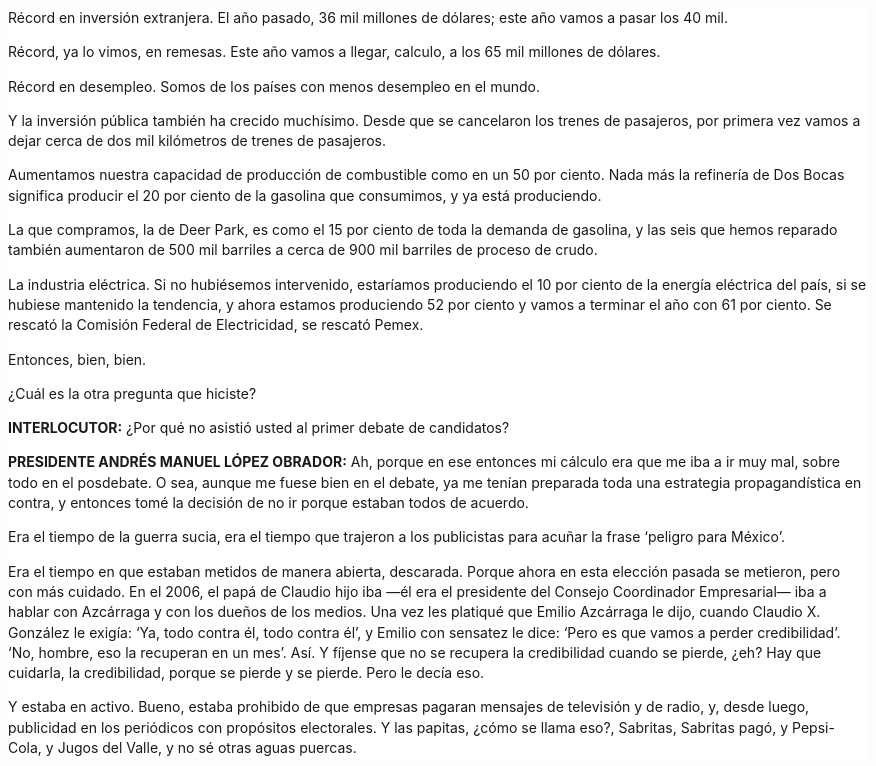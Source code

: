 Récord en inversión extranjera. El año pasado, 36 mil millones de dólares;
este año vamos a pasar los 40 mil.

Récord, ya lo vimos, en remesas. Este año vamos a llegar, calculo, a los 65
mil millones de dólares.

Récord en desempleo. Somos de los países con menos desempleo en el mundo.

Y la inversión pública también ha crecido muchísimo. Desde que se cancelaron
los trenes de pasajeros, por primera vez vamos a dejar cerca de dos mil
kilómetros de trenes de pasajeros.

Aumentamos nuestra capacidad de producción de combustible como en un 50 por
ciento. Nada más la refinería de Dos Bocas significa producir el 20 por ciento
de la gasolina que consumimos, y ya está produciendo.

La que compramos, la de Deer Park, es como el 15 por ciento de toda la demanda
de gasolina, y las seis que hemos reparado también aumentaron de 500 mil
barriles a cerca de 900 mil barriles de proceso de crudo.

La industria eléctrica. Si no hubiésemos intervenido, estaríamos produciendo
el 10 por ciento de la energía eléctrica del país, si se hubiese mantenido la
tendencia, y ahora estamos produciendo 52 por ciento y vamos a terminar el año
con 61 por ciento. Se rescató la Comisión Federal de Electricidad, se rescató
Pemex.

Entonces, bien, bien.

¿Cuál es la otra pregunta que hiciste?

**INTERLOCUTOR:** ¿Por qué no asistió usted al primer debate de candidatos?

**PRESIDENTE ANDRÉS MANUEL LÓPEZ OBRADOR:** Ah, porque en ese entonces mi
cálculo era que me iba a ir muy mal, sobre todo en el posdebate. O sea, aunque
me fuese bien en el debate, ya me tenían preparada toda una estrategia
propagandística en contra, y entonces tomé la decisión de no ir porque estaban
todos de acuerdo.

Era el tiempo de la guerra sucia, era el tiempo que trajeron a los publicistas
para acuñar la frase ‘peligro para México’.

Era el tiempo en que estaban metidos de manera abierta, descarada. Porque
ahora en esta elección pasada se metieron, pero con más cuidado. En el 2006,
el papá de Claudio hijo iba —él era el presidente del Consejo Coordinador
Empresarial— iba a hablar con Azcárraga y con los dueños de los medios. Una
vez les platiqué que Emilio Azcárraga le dijo, cuando Claudio X. González le
exigía: ‘Ya, todo contra él, todo contra él’, y Emilio con sensatez le dice:
‘Pero es que vamos a perder credibilidad’. ‘No, hombre, eso la recuperan en un
mes’. Así. Y fíjense que no se recupera la credibilidad cuando se pierde, ¿eh?
Hay que cuidarla, la credibilidad, porque se pierde y se pierde. Pero le decía
eso.

Y estaba en activo. Bueno, estaba prohibido de que empresas pagaran mensajes
de televisión y de radio, y, desde luego, publicidad en los periódicos con
propósitos electorales. Y las papitas, ¿cómo se llama eso?, Sabritas, Sabritas
pagó, y Pepsi-Cola, y Jugos del Valle, y no sé otras aguas puercas.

====

WORK TO COMPLETE
Take every line from the listing above that includes the word "bien" and copy it.

FINISHED TASK
Entonces, bien, bien.
me fuese bien en el debate, ya me tenían preparada toda una estrategia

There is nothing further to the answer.